Breaking defences through smart coaching
What special ability do Victor Vito, Nonu, Sonny Bill Williams, Dan Carter, Aaron Cruden, Richard Kahui and Rene Ranger all possess? An uncanny ability to offload the ball in the tackle.
Defensive systems have become such an integral part of international rugby – and in recent years, teams have been remarkable in how well they can defend, whether in the middle of the park, scrambling or holding the line.
Rule changes and stronger defences almost spelled the end of the rolling maul. And even now, a series of rolling mauls are more an anomaly than the rule.
Traditionally, going wide to the wings created the space for penetration, but nowadays floating defences manage to drift across and counter these movements.
So coaches look towards line breakers. But this is more likely to occur towards the end of a game when the oppositions tire.
Peter DeVilliers, the Springbok coach, found a nugget by reaching for the skies and the up and under became fashionable in 2009. But once anticipated this tactic wore thin and the Boks ended their year with several cringe worthy performances and exposed their lack of penetration through ground warfare.
Nevertheless, those that rule the skies win the ground war – so we can expect more of the same for the 2010 internationals.
As a tactic, we need more in the mix – particularly as now the larger slower pack need to retreat rather than stand in midfield while a rushing winger puts them all onside.
So the enforcers will be slower in hitting the catcher of high balls with less turnover ball occurring.

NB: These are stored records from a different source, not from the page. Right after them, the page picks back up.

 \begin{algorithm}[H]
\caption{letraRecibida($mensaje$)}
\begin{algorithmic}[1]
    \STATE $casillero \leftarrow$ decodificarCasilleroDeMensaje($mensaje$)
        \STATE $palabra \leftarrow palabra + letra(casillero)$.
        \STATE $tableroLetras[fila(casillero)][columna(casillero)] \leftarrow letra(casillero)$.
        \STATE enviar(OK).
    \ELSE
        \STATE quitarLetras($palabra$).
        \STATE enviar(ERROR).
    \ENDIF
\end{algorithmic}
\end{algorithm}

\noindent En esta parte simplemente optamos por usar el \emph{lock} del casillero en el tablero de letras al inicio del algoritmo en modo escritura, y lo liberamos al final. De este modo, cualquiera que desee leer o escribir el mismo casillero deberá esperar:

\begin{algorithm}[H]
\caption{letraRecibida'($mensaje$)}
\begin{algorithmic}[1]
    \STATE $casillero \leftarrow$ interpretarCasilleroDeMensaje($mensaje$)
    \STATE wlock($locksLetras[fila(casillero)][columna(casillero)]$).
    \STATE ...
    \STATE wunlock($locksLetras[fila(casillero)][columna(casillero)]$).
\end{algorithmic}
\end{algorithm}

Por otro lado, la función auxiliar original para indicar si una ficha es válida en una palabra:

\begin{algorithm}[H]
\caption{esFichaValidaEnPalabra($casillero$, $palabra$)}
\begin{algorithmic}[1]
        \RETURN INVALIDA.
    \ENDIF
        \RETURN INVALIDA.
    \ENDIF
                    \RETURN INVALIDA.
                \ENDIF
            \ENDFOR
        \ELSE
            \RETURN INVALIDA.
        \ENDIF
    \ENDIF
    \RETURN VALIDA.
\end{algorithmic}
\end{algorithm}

This also leads to more counterattacking – so coaches have looked towards counterattacking players – the likes of Drew Mitchell, Habana and Siviatu are well suited for this.
Yet, when counterattacks occur, everyone is aware where the ball is.
A number of years ago, the All Blacks demonstrated an ill-conceived and bizarre set piece when they packed together, tapped and ran the ball –after hiding the ball so the opposition had no idea where the ball was (or did I dream that? I seem to recall that it was under the Taine Randell era).
When a player offloads a ball in the tackle, not only are they typically right on the advantage line, but there is a moment of time when the ball is momentarily in “another place”.
Opposition players are either looking on the ground for a non-existent ball to scavenge, throwing themselves on top of the tackled player to stop the now gone ball from being feed backwards, or looking at the wrong player thinking that they may have the ball.
Or support players expecting an offload in the tackle are there amidst the advantage line, ready to take the ball behind the opposition’s defensive positions.
In many respects, the offload in the tackle is the most unpredictable of plays – and it outperforms the up and under because the attacking team still retains the ball.
The pop pass from the ground, while effective, is a poor man’s version of the tackle offload, yet even this brings good gains in territory.
Is it a coincidence that the All Blacks are gathering and nurturing a core of players that excel at this penetration tactic? And is this why we see the grand overtures towards Sonny Bill Williams?
How do you defend against multiple players executing offloads in the tackle with running support expecting this to occur? And finally, is this the masterplan Henry and Co are deviously plotting behind closed doors?